#### [Task details]
Every entry must be duplicated word for word.

#### [Data for this exercise]
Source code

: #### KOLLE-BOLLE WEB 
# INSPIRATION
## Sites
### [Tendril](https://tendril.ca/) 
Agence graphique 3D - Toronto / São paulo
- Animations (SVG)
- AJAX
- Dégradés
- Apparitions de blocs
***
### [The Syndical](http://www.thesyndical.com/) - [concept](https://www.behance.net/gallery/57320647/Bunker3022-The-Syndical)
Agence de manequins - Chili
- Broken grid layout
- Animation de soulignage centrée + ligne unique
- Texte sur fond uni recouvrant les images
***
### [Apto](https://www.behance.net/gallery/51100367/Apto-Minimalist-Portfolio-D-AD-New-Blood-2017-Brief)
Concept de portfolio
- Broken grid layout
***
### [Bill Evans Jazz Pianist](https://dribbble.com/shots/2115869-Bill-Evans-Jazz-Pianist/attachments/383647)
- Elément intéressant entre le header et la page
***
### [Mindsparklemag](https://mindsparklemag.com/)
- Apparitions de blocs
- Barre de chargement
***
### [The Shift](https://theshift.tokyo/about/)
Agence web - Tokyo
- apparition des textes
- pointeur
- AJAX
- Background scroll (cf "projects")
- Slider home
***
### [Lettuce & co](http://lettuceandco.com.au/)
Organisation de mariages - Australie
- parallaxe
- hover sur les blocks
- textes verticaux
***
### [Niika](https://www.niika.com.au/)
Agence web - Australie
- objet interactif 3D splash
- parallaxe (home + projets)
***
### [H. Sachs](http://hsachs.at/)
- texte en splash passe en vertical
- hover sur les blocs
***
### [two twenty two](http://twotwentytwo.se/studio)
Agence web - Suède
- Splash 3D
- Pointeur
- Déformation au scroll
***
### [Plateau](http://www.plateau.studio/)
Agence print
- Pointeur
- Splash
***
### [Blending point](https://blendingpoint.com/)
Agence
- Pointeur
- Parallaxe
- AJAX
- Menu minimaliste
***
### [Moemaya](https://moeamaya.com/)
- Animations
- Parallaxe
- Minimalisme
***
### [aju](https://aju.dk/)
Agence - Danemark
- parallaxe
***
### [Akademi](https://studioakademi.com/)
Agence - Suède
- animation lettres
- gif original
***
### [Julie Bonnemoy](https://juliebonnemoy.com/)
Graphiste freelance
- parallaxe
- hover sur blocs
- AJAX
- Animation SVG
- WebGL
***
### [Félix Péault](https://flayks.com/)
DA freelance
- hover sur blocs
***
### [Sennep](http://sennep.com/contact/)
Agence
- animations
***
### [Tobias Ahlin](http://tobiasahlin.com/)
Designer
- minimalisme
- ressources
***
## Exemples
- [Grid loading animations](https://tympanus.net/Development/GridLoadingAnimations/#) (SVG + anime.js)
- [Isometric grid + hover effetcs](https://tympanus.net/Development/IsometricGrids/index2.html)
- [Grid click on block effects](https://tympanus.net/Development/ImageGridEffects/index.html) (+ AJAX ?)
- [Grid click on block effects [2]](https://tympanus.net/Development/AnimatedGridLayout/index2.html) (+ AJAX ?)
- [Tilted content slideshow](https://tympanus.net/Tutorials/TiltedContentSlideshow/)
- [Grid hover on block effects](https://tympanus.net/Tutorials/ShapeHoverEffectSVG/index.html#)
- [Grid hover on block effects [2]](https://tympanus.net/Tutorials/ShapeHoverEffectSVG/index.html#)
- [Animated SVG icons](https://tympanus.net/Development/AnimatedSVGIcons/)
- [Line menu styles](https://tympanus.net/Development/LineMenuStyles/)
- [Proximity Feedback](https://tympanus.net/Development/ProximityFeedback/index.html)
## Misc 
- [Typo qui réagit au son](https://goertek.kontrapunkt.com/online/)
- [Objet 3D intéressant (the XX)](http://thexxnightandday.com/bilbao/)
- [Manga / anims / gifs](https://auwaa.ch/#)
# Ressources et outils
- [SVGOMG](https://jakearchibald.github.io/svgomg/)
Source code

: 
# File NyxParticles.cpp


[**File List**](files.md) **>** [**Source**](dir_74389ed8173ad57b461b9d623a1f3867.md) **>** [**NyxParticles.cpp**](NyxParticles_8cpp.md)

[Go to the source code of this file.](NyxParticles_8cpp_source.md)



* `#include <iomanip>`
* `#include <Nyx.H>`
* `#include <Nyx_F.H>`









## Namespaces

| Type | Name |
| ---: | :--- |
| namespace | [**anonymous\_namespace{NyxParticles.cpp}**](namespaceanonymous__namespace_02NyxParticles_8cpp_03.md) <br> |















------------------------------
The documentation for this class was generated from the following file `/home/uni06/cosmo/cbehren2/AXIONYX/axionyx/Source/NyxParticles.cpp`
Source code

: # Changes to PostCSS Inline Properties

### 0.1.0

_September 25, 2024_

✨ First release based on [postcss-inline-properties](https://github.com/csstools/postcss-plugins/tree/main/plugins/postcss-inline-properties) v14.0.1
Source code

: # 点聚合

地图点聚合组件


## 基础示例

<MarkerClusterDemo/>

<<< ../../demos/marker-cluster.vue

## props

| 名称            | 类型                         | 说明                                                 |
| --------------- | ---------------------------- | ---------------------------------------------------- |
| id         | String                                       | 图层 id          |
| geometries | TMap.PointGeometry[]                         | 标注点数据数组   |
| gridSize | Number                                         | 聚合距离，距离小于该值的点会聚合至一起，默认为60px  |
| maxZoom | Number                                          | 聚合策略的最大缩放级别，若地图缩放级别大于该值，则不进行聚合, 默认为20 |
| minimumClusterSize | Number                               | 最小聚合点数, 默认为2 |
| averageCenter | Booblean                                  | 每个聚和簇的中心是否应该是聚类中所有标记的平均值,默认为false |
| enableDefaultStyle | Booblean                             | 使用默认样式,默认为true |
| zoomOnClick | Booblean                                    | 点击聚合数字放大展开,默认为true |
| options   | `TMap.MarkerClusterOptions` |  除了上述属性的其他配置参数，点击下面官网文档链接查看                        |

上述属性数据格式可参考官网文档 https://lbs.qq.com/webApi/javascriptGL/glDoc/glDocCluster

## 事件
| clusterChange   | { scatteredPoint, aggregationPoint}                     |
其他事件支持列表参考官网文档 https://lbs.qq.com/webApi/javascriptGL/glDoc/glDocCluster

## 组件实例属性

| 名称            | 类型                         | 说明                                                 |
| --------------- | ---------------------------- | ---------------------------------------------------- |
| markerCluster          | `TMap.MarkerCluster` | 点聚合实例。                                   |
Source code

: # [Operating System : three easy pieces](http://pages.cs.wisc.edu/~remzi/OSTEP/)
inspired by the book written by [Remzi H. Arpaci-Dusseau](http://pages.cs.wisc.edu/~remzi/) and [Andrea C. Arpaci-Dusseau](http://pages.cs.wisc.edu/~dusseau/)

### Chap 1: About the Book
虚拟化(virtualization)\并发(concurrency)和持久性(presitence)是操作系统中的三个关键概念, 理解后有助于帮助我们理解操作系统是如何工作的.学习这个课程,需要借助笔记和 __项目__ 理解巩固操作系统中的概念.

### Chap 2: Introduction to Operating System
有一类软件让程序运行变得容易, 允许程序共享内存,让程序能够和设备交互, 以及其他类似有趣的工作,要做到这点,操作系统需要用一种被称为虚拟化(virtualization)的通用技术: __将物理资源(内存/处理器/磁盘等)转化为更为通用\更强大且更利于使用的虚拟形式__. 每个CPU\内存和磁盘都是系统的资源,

#### [Exercise output]
Source code

: #### KOLLE-BOLLE WEB 
# INSPIRATION
## Sites
### [Tendril](https://tendril.ca/) 
Agence graphique 3D - Toronto / São paulo
- Animations (SVG)
- AJAX
- Dégradés
- Apparitions de blocs
***
### [The Syndical](http://www.thesyndical.com/) - [concept](https://www.behance.net/gallery/57320647/Bunker3022-The-Syndical)
Agence de manequins - Chili
- Broken grid layout
- Animation de soulignage centrée + ligne unique
- Texte sur fond uni recouvrant les images
***
### [Apto](https://www.behance.net/gallery/51100367/Apto-Minimalist-Portfolio-D-AD-New-Blood-2017-Brief)
Concept de portfolio
- Broken grid layout
***
### [Bill Evans Jazz Pianist](https://dribbble.com/shots/2115869-Bill-Evans-Jazz-Pianist/attachments/383647)
- Elément intéressant entre le header et la page
***
### [Mindsparklemag](https://mindsparklemag.com/)
- Apparitions de blocs
- Barre de chargement
***
### [The Shift](https://theshift.tokyo/about/)
Agence web - Tokyo
- apparition des textes
- pointeur
- AJAX
- Background scroll (cf "projects")
- Slider home
***
### [Lettuce & co](http://lettuceandco.com.au/)
Organisation de mariages - Australie
- parallaxe
- hover sur les blocks
- textes verticaux
***
### [Niika](https://www.niika.com.au/)
Agence web - Australie
- objet interactif 3D splash
- parallaxe (home + projets)
***
### [H. Sachs](http://hsachs.at/)
- texte en splash passe en vertical
- hover sur les blocs
***
### [two twenty two](http://twotwentytwo.se/studio)
Agence web - Suède
- Splash 3D
- Pointeur
- Déformation au scroll
***
### [Plateau](http://www.plateau.studio/)
Agence print
- Pointeur
- Splash
***
### [Blending point](https://blendingpoint.com/)
Agence
- Pointeur
- Parallaxe
- AJAX
- Menu minimaliste
***
### [Moemaya](https://moeamaya.com/)
- Animations
- Parallaxe
- Minimalisme
***
### [aju](https://aju.dk/)
Agence - Danemark
- parallaxe
***
### [Akademi](https://studioakademi.com/)
Agence - Suède
- animation lettres
- gif original
***
### [Julie Bonnemoy](https://juliebonnemoy.com/)
Graphiste freelance
- parallaxe
- hover sur blocs
- AJAX
- Animation SVG
- WebGL
***
### [Félix Péault](https://flayks.com/)
DA freelance
- hover sur blocs
***
### [Sennep](http://sennep.com/contact/)
Agence
- animations
***
### [Tobias Ahlin](http://tobiasahlin.com/)
Designer
- minimalisme
- ressources
***
## Exemples
- [Grid loading animations](https://tympanus.net/Development/GridLoadingAnimations/#) (SVG + anime.js)
- [Isometric grid + hover effetcs](https://tympanus.net/Development/IsometricGrids/index2.html)
- [Grid click on block effects](https://tympanus.net/Development/ImageGridEffects/index.html) (+ AJAX ?)
- [Grid click on block effects [2]](https://tympanus.net/Development/AnimatedGridLayout/index2.html) (+ AJAX ?)
- [Tilted content slideshow](https://tympanus.net/Tutorials/TiltedContentSlideshow/)
- [Grid hover on block effects](https://tympanus.net/Tutorials/ShapeHoverEffectSVG/index.html#)
- [Grid hover on block effects [2]](https://tympanus.net/Tutorials/ShapeHoverEffectSVG/index.html#)
- [Animated SVG icons](https://tympanus.net/Development/AnimatedSVGIcons/)
- [Line menu styles](https://tympanus.net/Development/LineMenuStyles/)
- [Proximity Feedback](https://tympanus.net/Development/ProximityFeedback/index.html)
## Misc 
- [Typo qui réagit au son](https://goertek.kontrapunkt.com/online/)
- [Objet 3D intéressant (the XX)](http://thexxnightandday.com/bilbao/)
- [Manga / anims / gifs](https://auwaa.ch/#)
# Ressources et outils
- [SVGOMG](https://jakearchibald.github.io/svgomg/)
Source code

: 
# File NyxParticles.cpp


[**File List**](files.md) **>** [**Source**](dir_74389ed8173ad57b461b9d623a1f3867.md) **>** [**NyxParticles.cpp**](NyxParticles_8cpp.md)

[Go to the source code of this file.](NyxParticles_8cpp_source.md)



* `#include <iomanip>`
* `#include <Nyx.H>`
* `#include <Nyx_F.H>`









## Namespaces

| Type | Name |
| ---: | :--- |
| namespace | [**anonymous\_namespace{NyxParticles.cpp}**](namespaceanonymous__namespace_02NyxParticles_8cpp_03.md) <br> |















------------------------------
The documentation for this class was generated from the following file `/home/uni06/cosmo/cbehren2/AXIONYX/axionyx/Source/NyxParticles.cpp`
Source code

: # Changes to PostCSS Inline Properties

### 0.1.0

_September 25, 2024_

✨ First release based on [postcss-inline-properties](https://github.com/csstools/postcss-plugins/tree/main/plugins/postcss-inline-properties) v14.0.1
Source code

: # 点聚合

地图点聚合组件


## 基础示例

<MarkerClusterDemo/>

<<< ../../demos/marker-cluster.vue

## props

| 名称            | 类型                         | 说明                                                 |
| --------------- | ---------------------------- | ---------------------------------------------------- |
| id         | String                                       | 图层 id          |
| geometries | TMap.PointGeometry[]                         | 标注点数据数组   |
| gridSize | Number                                         | 聚合距离，距离小于该值的点会聚合至一起，默认为60px  |
| maxZoom | Number                                          | 聚合策略的最大缩放级别，若地图缩放级别大于该值，则不进行聚合, 默认为20 |
| minimumClusterSize | Number                               | 最小聚合点数, 默认为2 |
| averageCenter | Booblean                                  | 每个聚和簇的中心是否应该是聚类中所有标记的平均值,默认为false |
| enableDefaultStyle | Booblean                             | 使用默认样式,默认为true |
| zoomOnClick | Booblean                                    | 点击聚合数字放大展开,默认为true |
| options   | `TMap.MarkerClusterOptions` |  除了上述属性的其他配置参数，点击下面官网文档链接查看                        |

上述属性数据格式可参考官网文档 https://lbs.qq.com/webApi/javascriptGL/glDoc/glDocCluster

## 事件
| clusterChange   | { scatteredPoint, aggregationPoint}                     |
其他事件支持列表参考官网文档 https://lbs.qq.com/webApi/javascriptGL/glDoc/glDocCluster

## 组件实例属性

| 名称            | 类型                         | 说明                                                 |
| --------------- | ---------------------------- | ---------------------------------------------------- |
| markerCluster          | `TMap.MarkerCluster` | 点聚合实例。                                   |
Source code

: # [Operating System : three easy pieces](http://pages.cs.wisc.edu/~remzi/OSTEP/)
inspired by the book written by [Remzi H. Arpaci-Dusseau](http://pages.cs.wisc.edu/~remzi/) and [Andrea C. Arpaci-Dusseau](http://pages.cs.wisc.edu/~dusseau/)

### Chap 1: About the Book
虚拟化(virtualization)\并发(concurrency)和持久性(presitence)是操作系统中的三个关键概念, 理解后有助于帮助我们理解操作系统是如何工作的.学习这个课程,需要借助笔记和 __项目__ 理解巩固操作系统中的概念.

### Chap 2: Introduction to Operating System
有一类软件让程序运行变得容易, 允许程序共享内存,让程序能够和设备交互, 以及其他类似有趣的工作,要做到这点,操作系统需要用一种被称为虚拟化(virtualization)的通用技术: __将物理资源(内存/处理器/磁盘等)转化为更为通用\更强大且更利于使用的虚拟形式__. 每个CPU\内存和磁盘都是系统的资源,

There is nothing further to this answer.